OTTAWA, ONTARIO -- (Marketwired) -- 07/25/14 -- DragonWave Inc. (the "Company") (TSX:DWI)(NASDAQ:DRWI), a leading global supplier of packet microwave radio systems for mobile and access networks, announced it has priced an underwritten public offering (the "Offering") of 13,850,000 units (each a "Unit") at a price to the public of C$1.80 per Unit, for gross proceeds of approximately C$25 million. CIBC is acting as the sole book-runner for the offering and H.C. Wainwright & Co., LLC is acting as lead manager (together, the "Underwriters"). The Company has also granted the Underwriters an option, exercisable at the offering price for a period of 30 days following the closing of the Offering, to purchase up to an additional 15% of the issue to cover over-allotments, if any.

The Company intends to use the net proceeds from the Offering to strengthen its balance sheet, to fund working capital and for general corporate purposes.

Under the terms of the Offering, each Unit consists of one common share (each, an "Offered Share") and one half of one warrant (each whole warrant, a "Warrant"). Each whole Warrant entitles the holder thereof to purchase one common share of the Company at an exercise price of C$2.25 for a period of two years from the closing date of the Offering, subject to acceleration and adjustment. The Offered Shares and Warrants are immediately separable. The Company intends to apply to list the Warrants on the NASDAQ Stock Market ("NASDAQ") and the Toronto Stock Exchange ("TSX"). There is no guarantee that the Warrants will be listed on NASDAQ or the TSX. The Company expects that any exercise of the Warrants will result in the cash proceeds from the exercise of such Warrants being paid to the Company.

The Offering is expected to close on or about August 1, 2014, subject to customary closing conditions, including the approval of the TSX and NASDAQ with respect to the Offered Shares and the shares issuable upon exercise of the Warrants.

The Offering is being conducted in the United States pursuant to the Company's effective shelf registration statement filed with the SEC on August 29, 2013 and in Canada pursuant to a final short form base shelf prospectus dated August 29, 2013 filed with the securities regulatory authorities in each of the provinces of Canada, other than Quebec, in each case as supplemented by a preliminary prospectus supplement.
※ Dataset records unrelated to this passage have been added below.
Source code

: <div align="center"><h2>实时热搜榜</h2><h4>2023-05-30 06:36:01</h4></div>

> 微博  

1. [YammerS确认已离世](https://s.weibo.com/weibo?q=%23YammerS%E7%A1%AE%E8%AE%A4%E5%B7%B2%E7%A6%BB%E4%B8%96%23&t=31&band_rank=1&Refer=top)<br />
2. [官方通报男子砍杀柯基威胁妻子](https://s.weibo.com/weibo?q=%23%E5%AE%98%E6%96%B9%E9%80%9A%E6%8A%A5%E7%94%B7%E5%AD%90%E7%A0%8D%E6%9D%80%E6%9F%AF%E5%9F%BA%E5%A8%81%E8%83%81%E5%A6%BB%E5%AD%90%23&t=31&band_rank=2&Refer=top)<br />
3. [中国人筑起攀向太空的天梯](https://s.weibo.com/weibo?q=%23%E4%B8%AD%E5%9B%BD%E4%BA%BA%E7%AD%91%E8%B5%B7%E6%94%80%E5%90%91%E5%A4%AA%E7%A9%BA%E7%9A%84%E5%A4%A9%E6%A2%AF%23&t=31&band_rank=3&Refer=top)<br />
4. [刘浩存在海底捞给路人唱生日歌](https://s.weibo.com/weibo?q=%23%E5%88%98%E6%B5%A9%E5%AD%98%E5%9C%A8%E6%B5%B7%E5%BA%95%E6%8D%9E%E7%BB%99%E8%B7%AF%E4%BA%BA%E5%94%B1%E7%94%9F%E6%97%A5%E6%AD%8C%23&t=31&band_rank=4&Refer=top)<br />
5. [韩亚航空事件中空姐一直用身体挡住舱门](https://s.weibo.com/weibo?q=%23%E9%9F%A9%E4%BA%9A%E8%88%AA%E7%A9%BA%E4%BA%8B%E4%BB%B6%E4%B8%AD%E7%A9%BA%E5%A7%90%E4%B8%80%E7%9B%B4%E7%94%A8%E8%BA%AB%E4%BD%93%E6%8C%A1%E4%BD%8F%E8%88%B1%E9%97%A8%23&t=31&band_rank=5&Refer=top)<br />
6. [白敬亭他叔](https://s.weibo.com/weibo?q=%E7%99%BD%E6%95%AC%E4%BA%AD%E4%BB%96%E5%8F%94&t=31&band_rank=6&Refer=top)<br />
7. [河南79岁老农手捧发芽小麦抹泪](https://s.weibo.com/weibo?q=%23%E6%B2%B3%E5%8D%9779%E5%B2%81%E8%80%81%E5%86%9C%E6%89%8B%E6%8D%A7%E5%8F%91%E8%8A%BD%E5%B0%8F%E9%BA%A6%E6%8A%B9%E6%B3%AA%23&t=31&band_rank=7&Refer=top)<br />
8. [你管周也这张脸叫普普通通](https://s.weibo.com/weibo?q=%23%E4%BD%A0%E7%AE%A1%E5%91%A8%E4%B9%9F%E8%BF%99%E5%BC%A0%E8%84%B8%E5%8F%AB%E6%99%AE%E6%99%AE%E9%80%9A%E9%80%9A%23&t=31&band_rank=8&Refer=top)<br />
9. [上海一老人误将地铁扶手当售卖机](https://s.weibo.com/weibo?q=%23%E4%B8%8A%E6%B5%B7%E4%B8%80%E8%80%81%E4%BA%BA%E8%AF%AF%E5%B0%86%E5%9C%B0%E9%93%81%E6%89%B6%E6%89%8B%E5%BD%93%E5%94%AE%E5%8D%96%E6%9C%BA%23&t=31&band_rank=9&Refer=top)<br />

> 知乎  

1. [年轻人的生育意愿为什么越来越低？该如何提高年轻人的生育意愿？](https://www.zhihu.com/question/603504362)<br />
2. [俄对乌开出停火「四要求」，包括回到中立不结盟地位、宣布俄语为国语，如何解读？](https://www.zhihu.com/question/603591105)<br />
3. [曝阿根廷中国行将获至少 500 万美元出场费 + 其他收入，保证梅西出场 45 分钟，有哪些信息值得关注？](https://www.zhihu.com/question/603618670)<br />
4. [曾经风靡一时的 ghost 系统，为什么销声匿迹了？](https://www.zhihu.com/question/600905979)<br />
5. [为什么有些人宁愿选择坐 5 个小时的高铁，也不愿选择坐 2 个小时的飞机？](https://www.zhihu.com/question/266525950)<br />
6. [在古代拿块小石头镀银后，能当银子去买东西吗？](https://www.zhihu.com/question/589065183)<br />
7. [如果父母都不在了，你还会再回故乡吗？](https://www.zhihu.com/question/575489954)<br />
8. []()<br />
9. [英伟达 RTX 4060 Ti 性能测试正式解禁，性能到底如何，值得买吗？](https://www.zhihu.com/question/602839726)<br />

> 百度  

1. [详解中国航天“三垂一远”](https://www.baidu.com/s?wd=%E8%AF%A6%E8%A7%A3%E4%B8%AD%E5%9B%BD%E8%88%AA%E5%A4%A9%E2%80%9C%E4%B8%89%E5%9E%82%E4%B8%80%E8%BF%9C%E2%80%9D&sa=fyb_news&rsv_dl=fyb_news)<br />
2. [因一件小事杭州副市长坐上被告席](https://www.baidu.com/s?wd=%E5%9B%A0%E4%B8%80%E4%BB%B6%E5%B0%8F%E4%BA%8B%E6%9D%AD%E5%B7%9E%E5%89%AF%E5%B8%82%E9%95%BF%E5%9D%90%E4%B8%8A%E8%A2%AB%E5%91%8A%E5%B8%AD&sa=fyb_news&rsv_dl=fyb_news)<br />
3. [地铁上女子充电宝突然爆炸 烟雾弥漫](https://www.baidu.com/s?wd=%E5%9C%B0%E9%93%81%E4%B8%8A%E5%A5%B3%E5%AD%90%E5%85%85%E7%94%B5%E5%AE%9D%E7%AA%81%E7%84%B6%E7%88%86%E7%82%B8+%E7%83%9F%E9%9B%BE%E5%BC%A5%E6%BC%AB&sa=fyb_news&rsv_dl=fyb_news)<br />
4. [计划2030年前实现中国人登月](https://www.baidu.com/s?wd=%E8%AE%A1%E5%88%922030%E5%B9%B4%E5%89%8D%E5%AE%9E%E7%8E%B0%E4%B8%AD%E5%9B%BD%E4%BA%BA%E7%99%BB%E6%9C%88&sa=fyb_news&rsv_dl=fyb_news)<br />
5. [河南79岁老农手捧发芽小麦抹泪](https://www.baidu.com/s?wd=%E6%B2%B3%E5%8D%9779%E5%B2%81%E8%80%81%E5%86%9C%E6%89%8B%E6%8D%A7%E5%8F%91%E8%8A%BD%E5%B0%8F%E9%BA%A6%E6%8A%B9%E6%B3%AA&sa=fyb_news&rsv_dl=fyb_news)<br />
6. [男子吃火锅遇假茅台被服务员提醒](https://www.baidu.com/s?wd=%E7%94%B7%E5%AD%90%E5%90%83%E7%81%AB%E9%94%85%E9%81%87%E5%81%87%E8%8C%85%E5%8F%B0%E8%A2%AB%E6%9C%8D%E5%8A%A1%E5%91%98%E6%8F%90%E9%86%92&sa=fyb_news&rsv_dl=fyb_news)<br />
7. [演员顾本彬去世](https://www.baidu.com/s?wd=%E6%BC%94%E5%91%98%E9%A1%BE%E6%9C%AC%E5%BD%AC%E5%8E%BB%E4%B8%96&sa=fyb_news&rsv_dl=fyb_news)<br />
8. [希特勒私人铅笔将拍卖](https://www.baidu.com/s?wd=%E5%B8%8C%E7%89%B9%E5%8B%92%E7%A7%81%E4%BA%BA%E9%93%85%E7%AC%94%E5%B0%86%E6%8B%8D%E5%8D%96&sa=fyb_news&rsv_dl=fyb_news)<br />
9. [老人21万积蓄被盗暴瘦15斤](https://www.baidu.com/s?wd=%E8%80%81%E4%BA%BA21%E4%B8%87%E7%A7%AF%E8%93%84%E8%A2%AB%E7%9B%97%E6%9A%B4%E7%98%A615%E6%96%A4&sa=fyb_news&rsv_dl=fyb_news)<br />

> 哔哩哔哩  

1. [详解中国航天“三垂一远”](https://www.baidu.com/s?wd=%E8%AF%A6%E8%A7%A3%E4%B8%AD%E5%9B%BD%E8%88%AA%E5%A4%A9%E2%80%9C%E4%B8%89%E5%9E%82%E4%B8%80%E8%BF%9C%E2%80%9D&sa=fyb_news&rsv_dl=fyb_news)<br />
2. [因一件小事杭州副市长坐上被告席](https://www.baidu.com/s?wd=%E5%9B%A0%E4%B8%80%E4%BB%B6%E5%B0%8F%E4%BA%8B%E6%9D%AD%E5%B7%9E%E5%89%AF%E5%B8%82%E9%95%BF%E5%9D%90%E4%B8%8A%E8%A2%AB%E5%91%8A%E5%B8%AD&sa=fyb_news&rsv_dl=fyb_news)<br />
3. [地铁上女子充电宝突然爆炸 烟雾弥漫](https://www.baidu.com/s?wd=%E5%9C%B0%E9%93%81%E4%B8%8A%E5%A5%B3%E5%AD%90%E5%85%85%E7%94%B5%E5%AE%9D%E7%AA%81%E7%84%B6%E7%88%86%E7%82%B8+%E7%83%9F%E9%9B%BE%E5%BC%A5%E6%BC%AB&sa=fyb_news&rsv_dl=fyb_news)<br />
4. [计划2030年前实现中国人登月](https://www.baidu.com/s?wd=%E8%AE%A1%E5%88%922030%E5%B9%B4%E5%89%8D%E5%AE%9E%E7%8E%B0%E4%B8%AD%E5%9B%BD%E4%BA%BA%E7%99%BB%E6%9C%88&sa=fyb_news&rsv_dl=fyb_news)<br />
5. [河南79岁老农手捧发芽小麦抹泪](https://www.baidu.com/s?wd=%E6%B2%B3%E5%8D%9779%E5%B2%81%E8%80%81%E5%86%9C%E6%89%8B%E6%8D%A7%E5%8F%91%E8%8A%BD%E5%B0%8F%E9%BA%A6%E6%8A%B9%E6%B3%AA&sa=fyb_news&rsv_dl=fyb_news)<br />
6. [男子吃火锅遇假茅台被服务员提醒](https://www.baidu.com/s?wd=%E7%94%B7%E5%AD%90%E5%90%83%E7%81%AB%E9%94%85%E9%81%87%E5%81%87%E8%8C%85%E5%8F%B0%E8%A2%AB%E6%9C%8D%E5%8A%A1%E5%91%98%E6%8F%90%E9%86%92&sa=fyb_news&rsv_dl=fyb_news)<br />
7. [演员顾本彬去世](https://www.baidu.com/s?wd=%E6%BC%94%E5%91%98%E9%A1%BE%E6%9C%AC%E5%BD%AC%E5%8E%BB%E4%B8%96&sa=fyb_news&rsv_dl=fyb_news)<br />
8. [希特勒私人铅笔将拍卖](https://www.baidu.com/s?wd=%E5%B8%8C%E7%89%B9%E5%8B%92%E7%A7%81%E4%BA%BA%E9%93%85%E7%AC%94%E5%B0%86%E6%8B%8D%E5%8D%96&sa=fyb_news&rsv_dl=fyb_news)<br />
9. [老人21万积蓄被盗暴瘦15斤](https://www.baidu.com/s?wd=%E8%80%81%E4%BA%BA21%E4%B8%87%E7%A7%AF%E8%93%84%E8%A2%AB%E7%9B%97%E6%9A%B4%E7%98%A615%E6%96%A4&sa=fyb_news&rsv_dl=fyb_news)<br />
In addition, to the extent necessary to cover shares issuable upon exercise of the Warrants, the Company intends to use, once effective in the United States and Canada, the Company's new shelf registration statement filed with the SEC on July 24, 2014 and the securities regulatory authorities in each of the provinces of Canada, other than Quebec, in each case as supplemented by a prospectus supplement. A final prospectus supplement will also be filed with the SEC and the securities commissions in each of the provinces of Canada, other than Quebec. The final prospectus supplement may be obtained by visiting the SEC's website at www.sec.gov, on SEDAR at www.sedar.com or from CIBC or H.C. Wainwright & Co. LLC by sending an email to michelene.dougherty@cibc.ca, for Canadian investors, or from CIBC or H.C. Wainwright at useprospectus@us.cibc.com or placements@hcwco.com, for United States investors.

About DragonWave

DragonWave® is a leading provider of high-capacity packet microwave solutions that drive next-generation IP networks. DragonWave's carrier-grade point-to-point packet microwave systems transmit broadband voice, video and data, enabling service providers, government agencies, enterprises and other organizations to meet their increasing bandwidth requirements rapidly and affordably. The principal application of DragonWave's products is wireless network backhaul, including a range of products ideally suited to support the emergence of underlying small cell networks. Additional solutions include leased line replacement, last mile fiber extension and enterprise networks. DragonWave's corporate headquarters is located in Ottawa, Ontario, with sales locations in Europe, Asia, the Middle East and North America. For more information, visit http://www.dragonwaveinc.com.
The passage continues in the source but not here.